EXTRACTED ENTRIES →
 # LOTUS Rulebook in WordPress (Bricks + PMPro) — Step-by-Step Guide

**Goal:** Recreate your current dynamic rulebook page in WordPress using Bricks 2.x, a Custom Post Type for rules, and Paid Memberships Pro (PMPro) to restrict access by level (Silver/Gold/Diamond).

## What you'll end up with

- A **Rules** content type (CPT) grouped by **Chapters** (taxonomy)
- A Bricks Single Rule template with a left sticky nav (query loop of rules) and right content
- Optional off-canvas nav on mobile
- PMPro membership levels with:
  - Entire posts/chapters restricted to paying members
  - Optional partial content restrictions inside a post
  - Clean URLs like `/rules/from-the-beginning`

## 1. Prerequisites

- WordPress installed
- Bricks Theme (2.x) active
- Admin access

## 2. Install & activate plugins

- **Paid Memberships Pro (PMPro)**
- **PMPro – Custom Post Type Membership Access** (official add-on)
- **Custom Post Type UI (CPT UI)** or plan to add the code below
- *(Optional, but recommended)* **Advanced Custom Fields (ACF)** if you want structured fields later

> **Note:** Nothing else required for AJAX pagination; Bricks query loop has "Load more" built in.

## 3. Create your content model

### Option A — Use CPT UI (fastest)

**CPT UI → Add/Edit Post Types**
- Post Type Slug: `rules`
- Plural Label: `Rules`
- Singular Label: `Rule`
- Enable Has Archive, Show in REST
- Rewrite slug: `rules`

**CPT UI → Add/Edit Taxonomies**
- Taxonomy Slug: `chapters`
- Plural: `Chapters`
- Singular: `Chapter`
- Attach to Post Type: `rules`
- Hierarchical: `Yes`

* * *

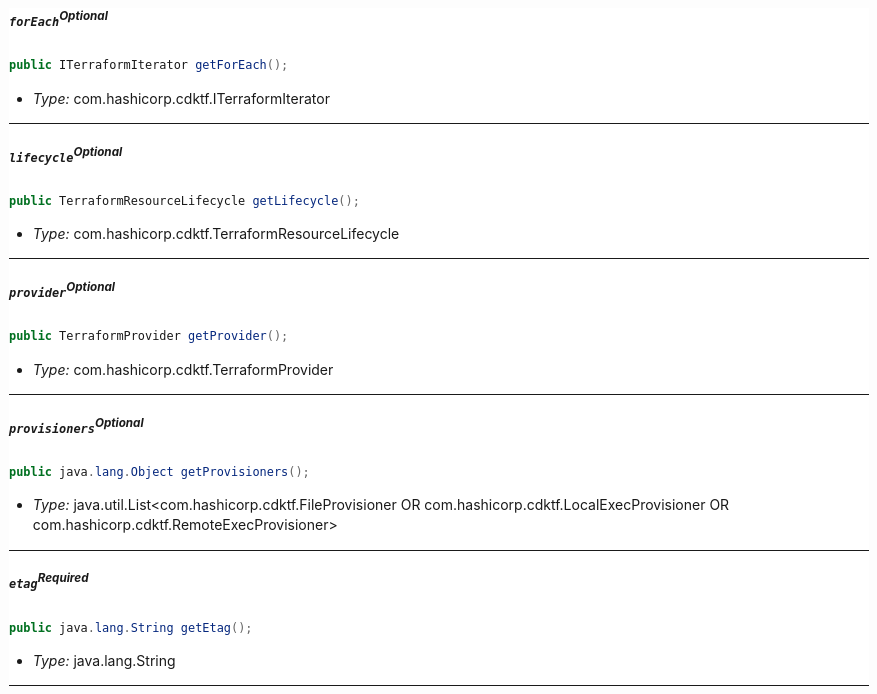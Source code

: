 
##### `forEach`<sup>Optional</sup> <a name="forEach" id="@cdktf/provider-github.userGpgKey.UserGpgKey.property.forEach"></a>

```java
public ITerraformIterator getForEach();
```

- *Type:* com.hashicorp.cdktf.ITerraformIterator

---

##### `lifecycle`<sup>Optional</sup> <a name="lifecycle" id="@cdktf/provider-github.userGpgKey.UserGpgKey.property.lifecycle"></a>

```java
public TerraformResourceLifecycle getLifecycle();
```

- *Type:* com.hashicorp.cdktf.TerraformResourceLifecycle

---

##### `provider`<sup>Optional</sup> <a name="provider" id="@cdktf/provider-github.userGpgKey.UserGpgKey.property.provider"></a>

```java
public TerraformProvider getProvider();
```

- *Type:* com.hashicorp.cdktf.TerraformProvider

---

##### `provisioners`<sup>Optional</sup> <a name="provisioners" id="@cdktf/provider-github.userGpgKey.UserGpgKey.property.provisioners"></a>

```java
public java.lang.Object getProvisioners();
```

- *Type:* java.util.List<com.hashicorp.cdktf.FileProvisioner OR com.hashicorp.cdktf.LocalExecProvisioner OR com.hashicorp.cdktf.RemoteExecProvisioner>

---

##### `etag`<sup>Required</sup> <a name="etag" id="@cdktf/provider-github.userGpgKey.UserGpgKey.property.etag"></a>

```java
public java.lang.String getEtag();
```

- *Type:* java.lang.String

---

TASK TO CARRY OUT → Please copy out every line in the listing that has the string "WordPress".

RESULT →
 # LOTUS Rulebook in WordPress (Bricks + PMPro) — Step-by-Step Guide
**Goal:** Recreate your current dynamic rulebook page in WordPress using Bricks 2.x, a Custom Post Type for rules, and Paid Memberships Pro (PMPro) to restrict access by level (Silver/Gold/Diamond).
- WordPress installed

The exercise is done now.